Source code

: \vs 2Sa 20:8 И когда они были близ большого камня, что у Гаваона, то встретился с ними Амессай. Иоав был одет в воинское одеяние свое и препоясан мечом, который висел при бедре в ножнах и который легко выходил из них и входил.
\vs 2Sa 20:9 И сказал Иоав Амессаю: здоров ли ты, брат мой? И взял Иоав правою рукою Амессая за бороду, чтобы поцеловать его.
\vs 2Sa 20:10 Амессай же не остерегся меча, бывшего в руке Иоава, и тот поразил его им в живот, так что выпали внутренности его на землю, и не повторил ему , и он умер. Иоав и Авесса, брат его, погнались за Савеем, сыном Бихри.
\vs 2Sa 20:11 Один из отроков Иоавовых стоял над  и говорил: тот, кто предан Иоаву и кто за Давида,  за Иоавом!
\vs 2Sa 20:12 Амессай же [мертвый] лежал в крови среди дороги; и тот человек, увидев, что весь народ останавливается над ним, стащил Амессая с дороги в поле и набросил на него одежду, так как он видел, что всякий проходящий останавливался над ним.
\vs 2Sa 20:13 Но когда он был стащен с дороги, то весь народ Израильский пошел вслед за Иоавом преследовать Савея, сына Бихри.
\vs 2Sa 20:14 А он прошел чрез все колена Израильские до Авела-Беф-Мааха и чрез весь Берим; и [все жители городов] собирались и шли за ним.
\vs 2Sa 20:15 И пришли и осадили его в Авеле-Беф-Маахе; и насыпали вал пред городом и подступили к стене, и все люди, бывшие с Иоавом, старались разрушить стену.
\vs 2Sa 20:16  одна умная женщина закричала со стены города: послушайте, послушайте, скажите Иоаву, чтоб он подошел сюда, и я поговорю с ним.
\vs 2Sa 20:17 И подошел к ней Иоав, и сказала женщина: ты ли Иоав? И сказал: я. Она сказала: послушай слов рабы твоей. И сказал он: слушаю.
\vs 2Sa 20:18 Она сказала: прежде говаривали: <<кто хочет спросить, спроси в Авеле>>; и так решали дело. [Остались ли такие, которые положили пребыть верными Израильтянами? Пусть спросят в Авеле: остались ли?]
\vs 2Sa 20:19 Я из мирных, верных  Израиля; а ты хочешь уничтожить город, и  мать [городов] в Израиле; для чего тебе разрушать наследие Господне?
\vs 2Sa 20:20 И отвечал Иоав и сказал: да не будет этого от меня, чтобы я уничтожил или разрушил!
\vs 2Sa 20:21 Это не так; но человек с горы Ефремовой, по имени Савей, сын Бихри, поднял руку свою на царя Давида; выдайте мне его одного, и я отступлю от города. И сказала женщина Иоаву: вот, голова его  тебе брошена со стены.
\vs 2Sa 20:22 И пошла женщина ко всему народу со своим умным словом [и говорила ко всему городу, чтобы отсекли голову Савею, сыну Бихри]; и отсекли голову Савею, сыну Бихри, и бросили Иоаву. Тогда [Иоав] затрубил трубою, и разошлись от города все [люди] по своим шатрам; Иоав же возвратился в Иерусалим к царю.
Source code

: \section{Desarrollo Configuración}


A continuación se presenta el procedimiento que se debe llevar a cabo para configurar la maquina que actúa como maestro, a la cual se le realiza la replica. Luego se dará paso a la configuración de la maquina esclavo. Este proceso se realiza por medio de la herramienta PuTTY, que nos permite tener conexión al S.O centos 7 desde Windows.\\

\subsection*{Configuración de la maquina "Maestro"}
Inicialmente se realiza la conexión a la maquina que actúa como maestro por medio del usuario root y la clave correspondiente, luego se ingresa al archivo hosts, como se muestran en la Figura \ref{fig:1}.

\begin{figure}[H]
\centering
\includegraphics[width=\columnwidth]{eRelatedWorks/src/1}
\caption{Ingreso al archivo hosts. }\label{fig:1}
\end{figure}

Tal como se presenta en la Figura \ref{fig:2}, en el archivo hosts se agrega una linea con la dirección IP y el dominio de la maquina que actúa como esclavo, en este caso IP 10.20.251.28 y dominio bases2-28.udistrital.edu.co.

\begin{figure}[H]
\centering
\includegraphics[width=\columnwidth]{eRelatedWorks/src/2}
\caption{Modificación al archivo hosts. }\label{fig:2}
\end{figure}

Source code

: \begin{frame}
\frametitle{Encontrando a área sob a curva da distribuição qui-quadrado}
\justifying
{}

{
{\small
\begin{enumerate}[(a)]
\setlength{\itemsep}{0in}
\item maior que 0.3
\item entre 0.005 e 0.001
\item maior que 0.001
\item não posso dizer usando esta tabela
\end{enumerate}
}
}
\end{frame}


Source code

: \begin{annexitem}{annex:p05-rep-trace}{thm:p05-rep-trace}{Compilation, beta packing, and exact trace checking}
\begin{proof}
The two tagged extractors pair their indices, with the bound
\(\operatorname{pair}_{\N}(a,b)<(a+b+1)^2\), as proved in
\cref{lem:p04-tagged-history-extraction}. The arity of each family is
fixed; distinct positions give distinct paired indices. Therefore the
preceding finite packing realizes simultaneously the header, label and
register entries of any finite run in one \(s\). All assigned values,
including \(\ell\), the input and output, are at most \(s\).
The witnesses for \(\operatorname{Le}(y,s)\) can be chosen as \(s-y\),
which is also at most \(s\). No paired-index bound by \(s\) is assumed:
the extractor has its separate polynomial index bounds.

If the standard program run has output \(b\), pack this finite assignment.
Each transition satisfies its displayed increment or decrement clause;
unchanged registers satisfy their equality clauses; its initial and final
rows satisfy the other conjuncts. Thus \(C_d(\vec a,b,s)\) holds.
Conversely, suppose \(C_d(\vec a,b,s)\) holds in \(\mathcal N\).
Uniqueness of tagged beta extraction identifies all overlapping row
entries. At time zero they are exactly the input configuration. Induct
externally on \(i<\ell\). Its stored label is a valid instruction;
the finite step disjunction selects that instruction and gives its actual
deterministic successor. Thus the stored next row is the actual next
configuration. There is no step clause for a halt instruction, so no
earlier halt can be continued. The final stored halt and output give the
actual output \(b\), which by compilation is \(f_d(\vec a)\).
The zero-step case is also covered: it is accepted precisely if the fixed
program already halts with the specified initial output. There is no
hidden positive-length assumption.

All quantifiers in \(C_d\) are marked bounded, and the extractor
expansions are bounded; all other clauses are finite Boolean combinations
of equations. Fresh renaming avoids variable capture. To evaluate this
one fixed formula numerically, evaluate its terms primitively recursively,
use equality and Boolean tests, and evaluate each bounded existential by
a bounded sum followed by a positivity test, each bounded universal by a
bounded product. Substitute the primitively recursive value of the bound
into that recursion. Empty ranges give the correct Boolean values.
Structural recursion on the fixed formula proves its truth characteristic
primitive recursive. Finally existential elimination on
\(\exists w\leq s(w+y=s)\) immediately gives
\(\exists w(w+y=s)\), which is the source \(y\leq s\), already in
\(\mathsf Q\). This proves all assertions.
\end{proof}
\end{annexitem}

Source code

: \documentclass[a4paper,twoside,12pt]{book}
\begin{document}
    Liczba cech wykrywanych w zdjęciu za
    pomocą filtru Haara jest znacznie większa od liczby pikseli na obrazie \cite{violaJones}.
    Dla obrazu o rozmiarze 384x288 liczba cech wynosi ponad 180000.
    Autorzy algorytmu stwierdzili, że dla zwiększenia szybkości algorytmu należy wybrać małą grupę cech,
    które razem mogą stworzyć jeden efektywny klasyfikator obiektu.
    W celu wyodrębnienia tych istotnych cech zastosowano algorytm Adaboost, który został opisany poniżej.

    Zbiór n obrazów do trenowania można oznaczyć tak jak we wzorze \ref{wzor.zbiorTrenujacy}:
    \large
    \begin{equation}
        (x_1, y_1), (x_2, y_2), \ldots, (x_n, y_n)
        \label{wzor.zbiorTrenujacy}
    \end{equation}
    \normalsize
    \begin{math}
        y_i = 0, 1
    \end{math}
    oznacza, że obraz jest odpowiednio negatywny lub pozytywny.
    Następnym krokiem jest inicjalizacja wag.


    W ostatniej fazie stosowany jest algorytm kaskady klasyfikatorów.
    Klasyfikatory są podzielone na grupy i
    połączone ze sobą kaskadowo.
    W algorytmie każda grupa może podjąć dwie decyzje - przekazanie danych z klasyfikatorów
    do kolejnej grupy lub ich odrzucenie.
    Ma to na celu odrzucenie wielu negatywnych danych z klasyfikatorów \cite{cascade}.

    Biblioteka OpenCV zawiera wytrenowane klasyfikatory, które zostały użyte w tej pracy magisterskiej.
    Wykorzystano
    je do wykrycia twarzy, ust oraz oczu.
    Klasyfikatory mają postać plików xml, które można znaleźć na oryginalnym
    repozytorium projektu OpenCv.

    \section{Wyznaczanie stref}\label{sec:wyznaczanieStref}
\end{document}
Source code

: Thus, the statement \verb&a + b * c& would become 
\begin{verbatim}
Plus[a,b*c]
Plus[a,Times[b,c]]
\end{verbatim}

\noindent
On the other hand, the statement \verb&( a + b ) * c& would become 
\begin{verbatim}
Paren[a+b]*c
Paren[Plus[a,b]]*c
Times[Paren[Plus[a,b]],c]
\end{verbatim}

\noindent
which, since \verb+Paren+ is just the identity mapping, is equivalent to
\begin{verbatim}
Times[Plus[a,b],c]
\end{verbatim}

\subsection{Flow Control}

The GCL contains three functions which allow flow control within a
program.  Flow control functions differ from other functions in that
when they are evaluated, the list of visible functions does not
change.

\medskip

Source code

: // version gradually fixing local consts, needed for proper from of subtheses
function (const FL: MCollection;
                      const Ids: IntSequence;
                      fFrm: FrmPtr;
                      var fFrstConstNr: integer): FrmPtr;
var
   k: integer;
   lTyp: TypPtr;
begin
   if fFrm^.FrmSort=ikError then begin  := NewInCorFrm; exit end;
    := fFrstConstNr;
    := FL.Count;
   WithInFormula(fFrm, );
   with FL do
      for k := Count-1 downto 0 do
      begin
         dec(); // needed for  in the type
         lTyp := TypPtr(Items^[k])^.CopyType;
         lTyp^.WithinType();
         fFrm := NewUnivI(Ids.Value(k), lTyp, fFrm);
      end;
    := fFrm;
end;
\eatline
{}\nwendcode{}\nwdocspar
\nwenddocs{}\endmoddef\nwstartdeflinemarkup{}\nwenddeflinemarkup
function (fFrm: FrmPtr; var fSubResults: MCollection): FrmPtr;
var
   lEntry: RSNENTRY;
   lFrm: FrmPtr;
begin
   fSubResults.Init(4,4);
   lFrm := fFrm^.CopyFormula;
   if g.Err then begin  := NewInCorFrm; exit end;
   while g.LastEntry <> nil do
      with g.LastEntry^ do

**WORK REQUIRED:** Write the number of lines in the data above that contain "exists", adding no other words.

**TASK SOLUTION:** 2